═══ Data shown ═══

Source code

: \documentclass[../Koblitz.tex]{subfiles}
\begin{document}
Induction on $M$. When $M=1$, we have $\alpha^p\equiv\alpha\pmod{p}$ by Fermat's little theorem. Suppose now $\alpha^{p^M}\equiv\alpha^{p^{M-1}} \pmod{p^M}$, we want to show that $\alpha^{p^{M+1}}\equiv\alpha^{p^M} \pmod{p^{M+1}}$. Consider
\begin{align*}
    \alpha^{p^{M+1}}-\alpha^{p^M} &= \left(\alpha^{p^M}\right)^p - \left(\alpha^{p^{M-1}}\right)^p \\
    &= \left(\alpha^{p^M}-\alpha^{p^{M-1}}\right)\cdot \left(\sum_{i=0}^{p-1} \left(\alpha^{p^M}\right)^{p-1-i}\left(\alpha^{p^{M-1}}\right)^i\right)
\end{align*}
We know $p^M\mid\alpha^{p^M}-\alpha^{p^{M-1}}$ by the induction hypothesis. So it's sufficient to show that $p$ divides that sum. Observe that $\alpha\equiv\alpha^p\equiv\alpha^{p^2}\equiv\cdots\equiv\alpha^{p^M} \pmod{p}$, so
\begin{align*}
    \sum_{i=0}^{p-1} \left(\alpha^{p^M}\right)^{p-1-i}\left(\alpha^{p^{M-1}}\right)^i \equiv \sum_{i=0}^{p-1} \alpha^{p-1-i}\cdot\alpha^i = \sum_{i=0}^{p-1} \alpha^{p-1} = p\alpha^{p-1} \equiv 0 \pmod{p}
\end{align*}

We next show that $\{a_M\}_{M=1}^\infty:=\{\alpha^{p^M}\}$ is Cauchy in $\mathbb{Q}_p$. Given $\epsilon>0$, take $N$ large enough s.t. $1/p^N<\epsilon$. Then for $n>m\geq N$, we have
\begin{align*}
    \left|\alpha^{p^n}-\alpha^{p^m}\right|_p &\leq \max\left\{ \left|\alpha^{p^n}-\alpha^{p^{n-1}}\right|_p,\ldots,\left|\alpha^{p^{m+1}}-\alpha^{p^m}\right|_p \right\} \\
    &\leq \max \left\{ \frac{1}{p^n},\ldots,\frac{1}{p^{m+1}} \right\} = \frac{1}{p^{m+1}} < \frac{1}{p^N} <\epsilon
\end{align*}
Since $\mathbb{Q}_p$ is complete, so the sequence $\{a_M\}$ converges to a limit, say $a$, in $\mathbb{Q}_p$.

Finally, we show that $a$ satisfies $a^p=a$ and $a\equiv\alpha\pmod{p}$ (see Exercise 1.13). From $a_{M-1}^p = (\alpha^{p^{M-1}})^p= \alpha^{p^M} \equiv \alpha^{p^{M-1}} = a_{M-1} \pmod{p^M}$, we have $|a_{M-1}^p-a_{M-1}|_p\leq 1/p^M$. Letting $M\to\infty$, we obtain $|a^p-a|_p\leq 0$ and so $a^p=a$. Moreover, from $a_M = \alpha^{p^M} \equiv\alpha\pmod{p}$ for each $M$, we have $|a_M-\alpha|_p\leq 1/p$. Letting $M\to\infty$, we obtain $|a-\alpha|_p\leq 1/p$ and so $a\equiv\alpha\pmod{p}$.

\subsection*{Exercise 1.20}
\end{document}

═══
═══ Data shown ═══

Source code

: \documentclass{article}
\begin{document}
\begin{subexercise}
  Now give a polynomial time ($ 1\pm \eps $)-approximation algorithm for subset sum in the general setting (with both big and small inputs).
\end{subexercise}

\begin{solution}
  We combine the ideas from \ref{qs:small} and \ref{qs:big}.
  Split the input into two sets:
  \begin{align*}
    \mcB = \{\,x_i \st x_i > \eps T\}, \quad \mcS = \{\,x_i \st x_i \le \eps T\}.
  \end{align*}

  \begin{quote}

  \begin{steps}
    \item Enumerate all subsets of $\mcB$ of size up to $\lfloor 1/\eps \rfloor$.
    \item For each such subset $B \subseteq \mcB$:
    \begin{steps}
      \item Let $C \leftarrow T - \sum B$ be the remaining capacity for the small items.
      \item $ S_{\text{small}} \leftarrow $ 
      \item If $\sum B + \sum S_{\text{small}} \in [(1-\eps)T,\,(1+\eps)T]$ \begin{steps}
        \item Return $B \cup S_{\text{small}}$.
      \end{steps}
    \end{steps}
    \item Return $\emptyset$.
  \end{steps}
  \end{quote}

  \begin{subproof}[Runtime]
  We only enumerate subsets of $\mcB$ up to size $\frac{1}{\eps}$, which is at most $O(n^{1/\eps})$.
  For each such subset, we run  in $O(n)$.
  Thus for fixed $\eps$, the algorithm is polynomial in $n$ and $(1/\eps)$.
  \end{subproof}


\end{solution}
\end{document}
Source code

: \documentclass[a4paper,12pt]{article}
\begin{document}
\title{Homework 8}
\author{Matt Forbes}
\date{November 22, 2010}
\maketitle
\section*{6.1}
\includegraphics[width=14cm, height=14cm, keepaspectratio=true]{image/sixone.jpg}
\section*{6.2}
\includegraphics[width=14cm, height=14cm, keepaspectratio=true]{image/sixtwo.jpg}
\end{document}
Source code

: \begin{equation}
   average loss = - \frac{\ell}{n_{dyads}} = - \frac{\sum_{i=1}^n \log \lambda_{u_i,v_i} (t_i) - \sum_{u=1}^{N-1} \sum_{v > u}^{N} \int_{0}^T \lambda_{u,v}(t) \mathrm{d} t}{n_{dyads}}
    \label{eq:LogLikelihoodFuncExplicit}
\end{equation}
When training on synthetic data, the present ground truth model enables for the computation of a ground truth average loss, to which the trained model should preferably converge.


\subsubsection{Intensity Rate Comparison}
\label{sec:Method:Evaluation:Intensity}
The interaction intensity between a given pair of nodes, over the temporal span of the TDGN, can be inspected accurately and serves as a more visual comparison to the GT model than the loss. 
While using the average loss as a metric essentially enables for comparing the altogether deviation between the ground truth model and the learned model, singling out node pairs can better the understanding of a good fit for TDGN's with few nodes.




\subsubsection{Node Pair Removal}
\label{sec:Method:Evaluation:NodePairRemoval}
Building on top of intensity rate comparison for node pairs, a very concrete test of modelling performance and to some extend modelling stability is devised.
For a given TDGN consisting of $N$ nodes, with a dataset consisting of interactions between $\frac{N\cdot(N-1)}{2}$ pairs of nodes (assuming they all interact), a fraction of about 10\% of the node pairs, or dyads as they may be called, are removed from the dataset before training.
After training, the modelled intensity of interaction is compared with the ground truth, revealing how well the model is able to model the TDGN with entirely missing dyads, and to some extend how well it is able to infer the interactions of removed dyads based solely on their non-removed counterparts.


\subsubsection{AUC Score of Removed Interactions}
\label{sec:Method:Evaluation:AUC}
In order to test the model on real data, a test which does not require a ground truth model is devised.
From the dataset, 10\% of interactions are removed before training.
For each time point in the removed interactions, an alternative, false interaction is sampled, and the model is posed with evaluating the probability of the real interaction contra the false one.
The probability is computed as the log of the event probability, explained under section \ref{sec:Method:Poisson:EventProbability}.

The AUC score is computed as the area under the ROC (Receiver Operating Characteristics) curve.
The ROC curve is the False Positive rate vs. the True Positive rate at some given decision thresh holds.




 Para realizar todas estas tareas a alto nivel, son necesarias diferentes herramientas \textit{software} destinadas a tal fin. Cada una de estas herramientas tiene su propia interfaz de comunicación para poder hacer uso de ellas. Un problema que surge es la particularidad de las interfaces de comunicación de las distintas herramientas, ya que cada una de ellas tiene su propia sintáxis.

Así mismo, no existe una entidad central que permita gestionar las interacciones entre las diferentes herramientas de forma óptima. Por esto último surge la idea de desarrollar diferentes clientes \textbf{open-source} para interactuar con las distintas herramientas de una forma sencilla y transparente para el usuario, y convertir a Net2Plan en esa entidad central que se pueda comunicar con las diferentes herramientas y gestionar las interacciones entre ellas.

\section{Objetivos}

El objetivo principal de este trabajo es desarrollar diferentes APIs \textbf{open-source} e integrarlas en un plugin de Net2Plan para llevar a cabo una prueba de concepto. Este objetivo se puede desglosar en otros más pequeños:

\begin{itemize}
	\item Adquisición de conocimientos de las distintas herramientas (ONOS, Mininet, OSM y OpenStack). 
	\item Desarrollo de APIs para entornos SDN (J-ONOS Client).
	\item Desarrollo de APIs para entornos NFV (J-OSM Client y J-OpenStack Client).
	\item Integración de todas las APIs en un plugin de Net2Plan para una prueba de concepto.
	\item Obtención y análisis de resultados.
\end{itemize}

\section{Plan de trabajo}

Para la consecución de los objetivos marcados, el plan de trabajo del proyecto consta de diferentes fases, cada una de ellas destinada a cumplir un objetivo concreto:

═══

### Goal of the exercise
Would you please return every line in the listing where "ldots" shows up?

### Finished task
    \left|\alpha^{p^n}-\alpha^{p^m}\right|_p &\leq \max\left\{ \left|\alpha^{p^n}-\alpha^{p^{n-1}}\right|_p,\ldots,\left|\alpha^{p^{m+1}}-\alpha^{p^m}\right|_p \right\} \\
    &\leq \max \left\{ \frac{1}{p^n},\ldots,\frac{1}{p^{m+1}} \right\} = \frac{1}{p^{m+1}} < \frac{1}{p^N} <\epsilon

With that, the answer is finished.